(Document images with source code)
◇ ◇ ◇

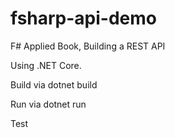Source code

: # fsharp-api-demo
F# Applied Book,  Building a REST API

Using .NET Core.

Build via dotnet build

Run via dotnet run

Test
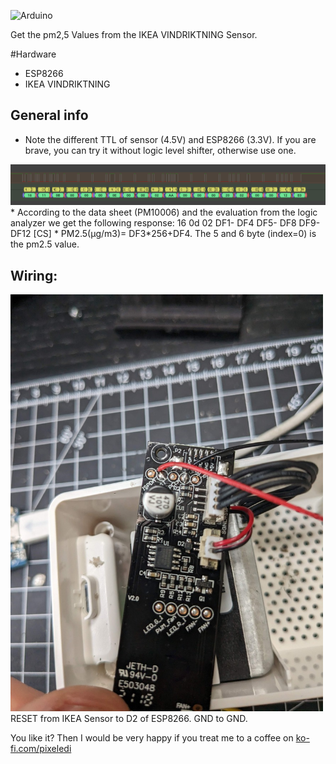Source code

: ![Arduino](https://img.shields.io/badge/Arduino-00979D?style=for-the-badge&logo=Arduino&logoColor=white)

Get the pm2,5 Values from the IKEA VINDRIKTNING Sensor. 

#Hardware
* ESP8266
* IKEA VINDRIKTNING

## General info 

* Note the different TTL of sensor (4.5V) and ESP8266 (3.3V). If you are brave, you can try it without logic level shifter, otherwise use one.
<img src="https://github.com/pixelEDI/TikTok-Projects/blob/c5845b72b9f8f691179f7b9ef47fde411602ca6f/25_IKEA_VINDRIKTNING/logicAnalyzer.png" widht="700">
* According to the data sheet (PM10006) and the evaluation from the logic analyzer we get the following response:
 16 0d 02 DF1- DF4 DF5- DF8 DF9- DF12 [CS]
* PM2.5(μg/m3)= DF3*256+DF4. The 5 and 6 byte (index=0) is the pm2.5 value. 

## Wiring: 
<img src="https://github.com/pixelEDI/TikTok-Projects/blob/d41ed3f450914549daec8d23fa88cf90a5394a38/25_IKEA_VINDRIKTNING/rst_gnd_pin.jpg" width="500">
RESET from IKEA Sensor to D2 of ESP8266. GND to GND.

You like it? Then I would be very happy if you treat me to a coffee on [ko-fi.com/pixeledi](https://www.ko-fi.com/pixeledi)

◇ ◇ ◇

▸ Brief: Without the pictures, give every line above again exactly.

▸ Solution for this problem:
Source code

: # fsharp-api-demo
F# Applied Book,  Building a REST API

Using .NET Core.

Build via dotnet build

Run via dotnet run

Test
Source code

: ![Arduino](https://img.shields.io/badge/Arduino-00979D?style=for-the-badge&logo=Arduino&logoColor=white)

Get the pm2,5 Values from the IKEA VINDRIKTNING Sensor. 

#Hardware
* ESP8266
* IKEA VINDRIKTNING

## General info 

* Note the different TTL of sensor (4.5V) and ESP8266 (3.3V). If you are brave, you can try it without logic level shifter, otherwise use one.
<img src="https://github.com/pixelEDI/TikTok-Projects/blob/c5845b72b9f8f691179f7b9ef47fde411602ca6f/25_IKEA_VINDRIKTNING/logicAnalyzer.png" widht="700">
* According to the data sheet (PM10006) and the evaluation from the logic analyzer we get the following response:
 16 0d 02 DF1- DF4 DF5- DF8 DF9- DF12 [CS]
* PM2.5(μg/m3)= DF3*256+DF4. The 5 and 6 byte (index=0) is the pm2.5 value. 

## Wiring: 
<img src="https://github.com/pixelEDI/TikTok-Projects/blob/d41ed3f450914549daec8d23fa88cf90a5394a38/25_IKEA_VINDRIKTNING/rst_gnd_pin.jpg" width="500">
RESET from IKEA Sensor to D2 of ESP8266. GND to GND.

You like it? Then I would be very happy if you treat me to a coffee on [ko-fi.com/pixeledi](https://www.ko-fi.com/pixeledi)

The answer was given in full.